# Empyre Pro Series - Profab 400



## leeeallen (Jan 7, 2012)

Hi all, just wondering if there are other forum members who are using the 200 or 400 model of the Profab gassifier. I would like your feedback.

My 400 is running flawlessly - although we have had a mild winter here in Maine, I am guessing I will use 30-50% less wood compared to my CB 6048 unit which I used for 2 years. I am burning wood that is around 12% (which I think is key) and playing the game of not overloading the firebox. The creosote build up in the firebox can be kept to a minimum if you let the fire burn down to a bed of coals before refilling. 

I clean out the reaction chamber ash once every 2 days ( one minute job)and get very little ash. Once a month I clean out the fly ash in the tubes in the back (20 min. job) and find that's all it takes to keep the unit running efficiently. 

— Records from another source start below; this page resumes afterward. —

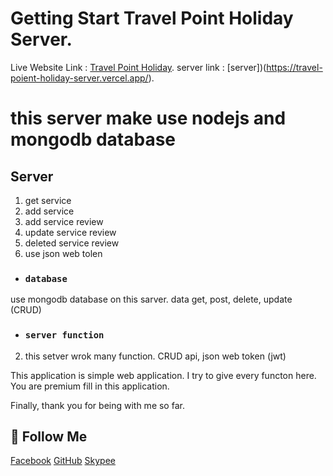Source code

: # Getting Start Travel Point Holiday Server.

Live Website Link : [Travel Point Holiday](https://travel-point-holiday.web.app/).
server link : [server])(https://travel-poient-holiday-server.vercel.app/).

# this server make use nodejs and mongodb database

## Server
1. get service
2. add service
3. add service review
4. update service review
5. deleted service review
6. use json web tolen

- ### `database`
use mongodb database on this sarver. data get, post, delete, update (CRUD)

- ### `server function`
2. this setver wrok many function. CRUD api, json web token (jwt)

This application is simple web application. I try to give every functon here. You are premium fill in this application.

Finally, thank you for being with me so far.

## 🚀 Follow Me
[Facebook](https://www.facebook.com/shohagroy.7771/)  [GitHub](https://github.com/shohagroy)  [Skypee](https://www.skypee.com)


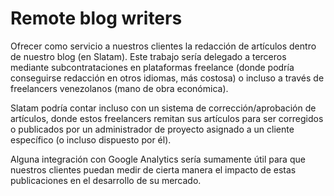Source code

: # Remote blog writers 

Ofrecer como servicio a nuestros clientes la redacción de artículos dentro de nuestro blog (en Slatam). Este trabajo sería delegado a terceros mediante subcontrataciones en plataformas freelance (donde podría conseguirse redacción en otros idiomas, más costosa) o incluso a través de freelancers venezolanos (mano de obra económica).

Slatam podría contar incluso con un sistema de corrección/aprobación de artículos, donde estos freelancers remitan sus artículos para ser corregidos o publicados por un administrador de proyecto asignado a un cliente específico (o incluso dispuesto por él).

Alguna integración con Google Analytics sería sumamente útil para que nuestros clientes puedan medir de cierta manera el impacto de estas publicaciones en el desarrollo de su mercado.
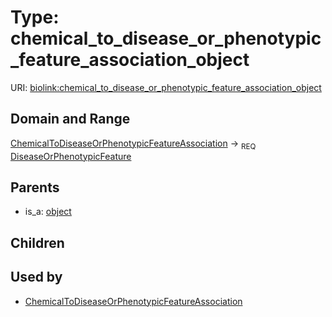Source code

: 
# Type: chemical_to_disease_or_phenotypic_feature_association_object




URI: [biolink:chemical_to_disease_or_phenotypic_feature_association_object](https://w3id.org/biolink/vocab/chemical_to_disease_or_phenotypic_feature_association_object)


## Domain and Range

[ChemicalToDiseaseOrPhenotypicFeatureAssociation](ChemicalToDiseaseOrPhenotypicFeatureAssociation.md) ->  <sub>REQ</sub> [DiseaseOrPhenotypicFeature](DiseaseOrPhenotypicFeature.md)

## Parents

 *  is_a: [object](object.md)

## Children


## Used by

 * [ChemicalToDiseaseOrPhenotypicFeatureAssociation](ChemicalToDiseaseOrPhenotypicFeatureAssociation.md)
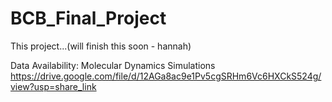 # BCB_Final_Project

This project...(will finish this soon - hannah)


Data Availability: Molecular Dynamics Simulations
https://drive.google.com/file/d/12AGa8ac9e1Pv5cgSRHm6Vc6HXCkS524g/view?usp=share_link
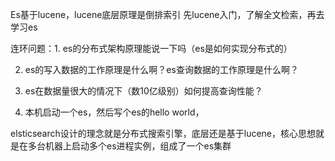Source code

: Es基于lucene，lucene底层原理是倒排索引
先lucene入门，了解全文检索，再去学习es

连环问题：1. es的分布式架构原理能说一下吗（es是如何实现分布式的）

2. es的写入数据的工作原理是什么啊？es查询数据的工作原理是什么啊？

3. es在数据量很大的情况下（数10亿级别）如何提高查询性能？

4. 本机启动一个es，然后写个es的hello world，

elsticsearch设计的理念就是分布式搜索引擎，底层还是基于lucene，核心思想就是在多台机器上启动多个es进程实例，组成了一个es集群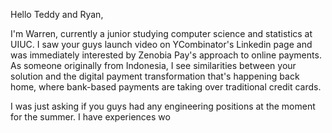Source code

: 
Hello Teddy and Ryan,

I'm Warren, currently a junior studying computer science and statistics at UIUC. I saw your guys launch video on YCombinator's Linkedin page and was immediately interested by Zenobia Pay's approach to online payments. As someone originally from Indonesia, I see similarities between your solution and the digital payment transformation that's happening back home, where bank-based payments are taking over traditional credit cards.

I was just asking if you guys had any engineering positions at the moment for the summer. I have experiences wo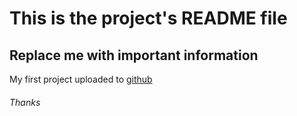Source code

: # This is the project's README file

## Replace me with important information

My first project uploaded to [github](www.github.com)

###### Thanks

I did have a creosote issue near the fan in the rear during our unusually warm fall, but that was solved by putting less wood in the firebox and letting it burn down to just a bed of goals before reloading. 

I found the people at Profab very responsive ( a returned email and a phone call within 12 hours) when I had an issue with creosote. 

Overall, I would recommend the Profab 400. I have a 5000 sq ft. farm house that is 210 years old and a 1000sq ft. work garage that I'm heating.


----------



## pelletdude (Jan 7, 2012)

That is great to hear. We are very pleased with the Pro Fab line of Boilers. Our customers are impressed with the wood savings and the simplicity of operation.
Pro Fab's customer service is some of the best in the industry. 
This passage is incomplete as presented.